15 Temmuz 2016 Cuma akşamı Aziz milletimiz, Türk Silahlı Kuvvetleri içerisinde yuvalanmış bir grup Cuntacının girişimiyle büyük bir suikastla karşı karşıya kalmıştır. FETÖ/PDY yapılanması olarak adlandırılan isyancıların, önce TSK komuta kademesini ele geçirme, ardından seçilmiş Cumhurbaşkanı ve hükümeti görevden uzaklaştırma, Milli iradenin temsil edildiği parlementoyu feshetme, emniyet güçlerini etkisiz hale getirme ve bunun sonucunda Anayasal düzeni askıya alarak yönetime el koyma girişimi, Cumhurbaşkanının, Meşru idarenin, TSK’nın, Özel Harekat Polisi ve emniyet güçlerinin, siyaset kurumunun, sağduyulu medyanın ve toplum temsilcilerinin direnişi ve çağrılarıyla; Aziz milletimizin feraset, cesaret ve kararlılığıyla boşa çıkartılmıştır. Vatanperver ve hürriyetperver milletimiz, milli iradenin çiğnenmesine, hukukunun paymal edilmesine izin vermemiştir. Milletin hukukuna kastetmek, izzet ve onuruna halel getirmek, şeref ve haysiyetini ayaklar altına almak üzere planlanan bu saldırı karşısında bütün milletimiz yekvücut olmuş, göğsünü siper ederek bu hain kalkışmaya dur demiştir. Bu milli direniş esnasında askerimiz, güvenlik gücümüz ve pek çok masum vatandaşımız şehit edilmiş, çok sayıda insanımız yaralanmıştır. Şehitlerimize Allah’tan rahmet, Gazilerimize acil şifalar vermesini Allahtan niyaz ediyoruz. Şehit ve gazilerimizin yakınlarına baş sağlığı ve sabırlar diliyoruz.

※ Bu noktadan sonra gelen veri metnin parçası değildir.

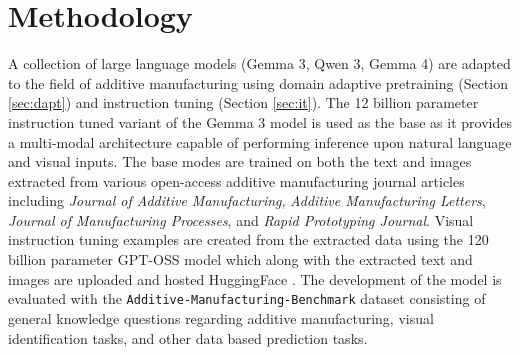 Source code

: \section{Methodology}

A collection of large language models (Gemma 3, Qwen 3, Gemma 4) are adapted to
the field of additive manufacturing using domain adaptive pretraining (Section
\ref{sec:dapt}) and instruction tuning (Section \ref{sec:it}). The 12 billion
parameter instruction tuned variant of the Gemma 3 model \cite{team_gemma_2025}
is used as the base as it provides a multi-modal architecture capable of
performing inference upon natural language and visual inputs. The base modes are
trained on both the text and images extracted from various open-access additive
manufacturing journal articles including \textit{Journal of Additive
Manufacturing}, \textit{Additive Manufacturing Letters}, \textit{Journal of
Manufacturing Processes}, and \textit{Rapid Prototyping Journal}. Visual
instruction tuning examples are created from the extracted data using the 120
billion parameter GPT-OSS model which along with the extracted text and images
are uploaded and hosted HuggingFace \cite{peter_pak_additivellm2-oa_2026}. The
development of the model is evaluated with the
\texttt{Additive-Manufacturing-Benchmark} dataset consisting of general
knowledge questions regarding additive manufacturing, visual identification
tasks, and other data based prediction tasks.

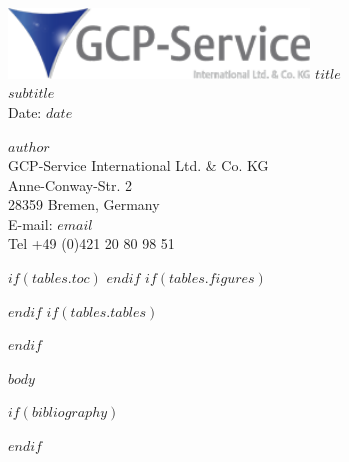 \documentclass[oneside, 12pt, a4paper]{article}
\begin{document}
\begin{titlepage}
   \begin{center}
    \includegraphics[width=0.6\textwidth]{gpc-service-logo.png}
       \vspace*{1cm}
        \vfill
        \huge
        \textbf{$title$} \\
        \large
        \vspace{0.5cm}
        $subtitle$\\
        \vspace{0.5cm}
        Date: $date$\\
        \vspace{1.5cm}
        \vfill
        \vspace{0.8cm}

\begin{flushleft}
$author$\\
GCP-Service International Ltd. \& Co. KG \\
Anne-Conway-Str. 2 \\
28359 Bremen, Germany \\
E-mail: $email$\\
Tel +49 (0)421 20 80 98 51
\end{flushleft}
\end{center}

\end{titlepage}

$if(tables.toc)$
\tableofcontents
\newpage
$endif$
$if(tables.figures)$
\listoffigures
\newpage
$endif$
$if(tables.tables)$
\listoftables
\newpage
$endif$

$body$

$if(bibliography)$
\newpage
{}

$endif$
\end{document}
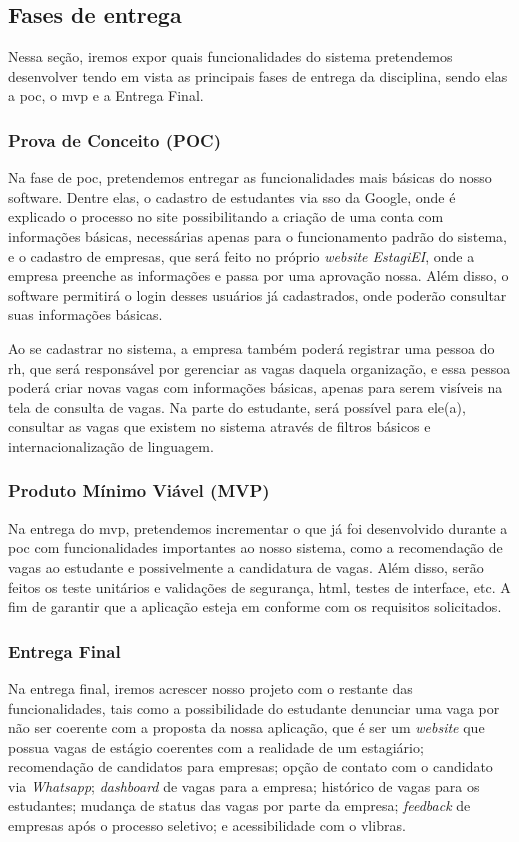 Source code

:\subsection{Fases de entrega}

Nessa seção, iremos expor quais funcionalidades do sistema pretendemos desenvolver tendo em vista as principais fases de entrega da disciplina, sendo elas a \ac{poc}, o \ac{mvp} e a Entrega Final.

\subsubsection{Prova de Conceito (POC)}

Na fase de \ac{poc}, pretendemos entregar as funcionalidades mais básicas do nosso software. Dentre elas, o cadastro de estudantes via \ac{sso} da Google, onde é explicado o processo no site possibilitando a criação de uma conta com informações básicas, necessárias apenas para o funcionamento padrão do sistema, e o cadastro de empresas, que será feito no próprio \emph{website EstagiEI}, onde a empresa preenche as informações e passa por uma aprovação nossa. Além disso, o software permitirá o login desses usuários já cadastrados, onde poderão consultar suas informações básicas.

Ao se cadastrar no sistema, a empresa também poderá registrar uma pessoa do \ac{rh}, que será responsável por gerenciar as vagas daquela organização, e essa pessoa poderá criar novas vagas com informações básicas, apenas para serem visíveis na tela de consulta de vagas. Na parte do estudante, será possível para ele(a), consultar as vagas que existem no sistema através de filtros básicos e internacionalização de linguagem.

\subsubsection{Produto Mínimo Viável (MVP)}

Na entrega do \ac{mvp}, pretendemos incrementar o que já foi desenvolvido durante a \ac{poc} com funcionalidades importantes ao nosso sistema, como a recomendação de vagas ao estudante e possivelmente a candidatura de vagas. Além disso, serão feitos os teste unitários e validações de segurança, \ac{html}, testes de interface, etc. A fim de garantir que a aplicação esteja em conforme com os requisitos solicitados.

\subsubsection{Entrega Final}

Na entrega final, iremos acrescer nosso projeto com o restante das funcionalidades, tais como a possibilidade do estudante denunciar uma vaga por não ser coerente com a proposta da nossa aplicação, que é ser um \emph{website} que possua vagas de estágio coerentes com a realidade de um estagiário; recomendação de candidatos para empresas; opção de contato com o candidato via \emph{Whatsapp}; \emph{dashboard} de vagas para a empresa; histórico de vagas para os estudantes; mudança de status das vagas por parte da empresa; \emph{feedback} de empresas após o processo seletivo; e acessibilidade com o \gls{vlibras}. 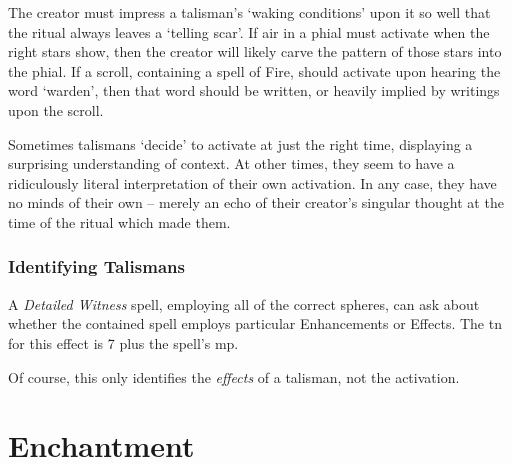 \begin{multicols}{2}
The creator must impress a talisman's `waking conditions' upon it so well that the ritual always leaves a `telling scar'.
If air in a phial must activate when the right stars show, then the creator will likely carve the pattern of those stars into the phial.
If a scroll, containing a spell of Fire, should activate upon hearing the word `warden', then that word should be written, or heavily implied by writings upon the scroll.

Sometimes talismans `decide' to activate at just the right time, displaying a surprising understanding of context.
At other times, they seem to have a ridiculously literal interpretation of their own activation.
In any case, they have no minds of their own -- merely an echo of their creator's singular thought at the time of the ritual which made them.

\subsubsection{Identifying Talismans}

A \textit{Detailed Witness} spell, employing all of the correct spheres, can ask about whether the contained spell employs particular Enhancements or Effects.
The \gls{tn} for this effect is 7 plus the spell's \gls{mp}.

Of course, this only identifies the \emph{effects} of a talisman, not the activation.

\end{multicols}

\section{Enchantment}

Darbe girişimi karşısındaki vakur, cesur ve alicenap tutumuyla tüm dünyaya örnek olan, Demokrasi, Milli irade ve Hukuk düzenine sahip çıkan asil bir milletin fertleri olmaktan dolayı bahtiyarlığımızı ifade ederken; hain kalkışmada suikasta hedef yapılan seçilmiş Sayın Cumhurbaşkanı'mıza, meşru Hükümete, Millet Meclis'inin Saygıdeğer üyelerine, Genelkurmay Başkan'ı ve komuta kademesine, güvenlik güçlerine geçmiş olsun demeyi insani ve vatani bir görev biliyoruz.
“FETÖ/PDY, muğlak ve demagojik söylemlerle, mistik hezeyanlarla aldattıkları masum insanları, iradeleri ellerinden alınmış birer güdümlü unsura dönüştürmüşlerdir…”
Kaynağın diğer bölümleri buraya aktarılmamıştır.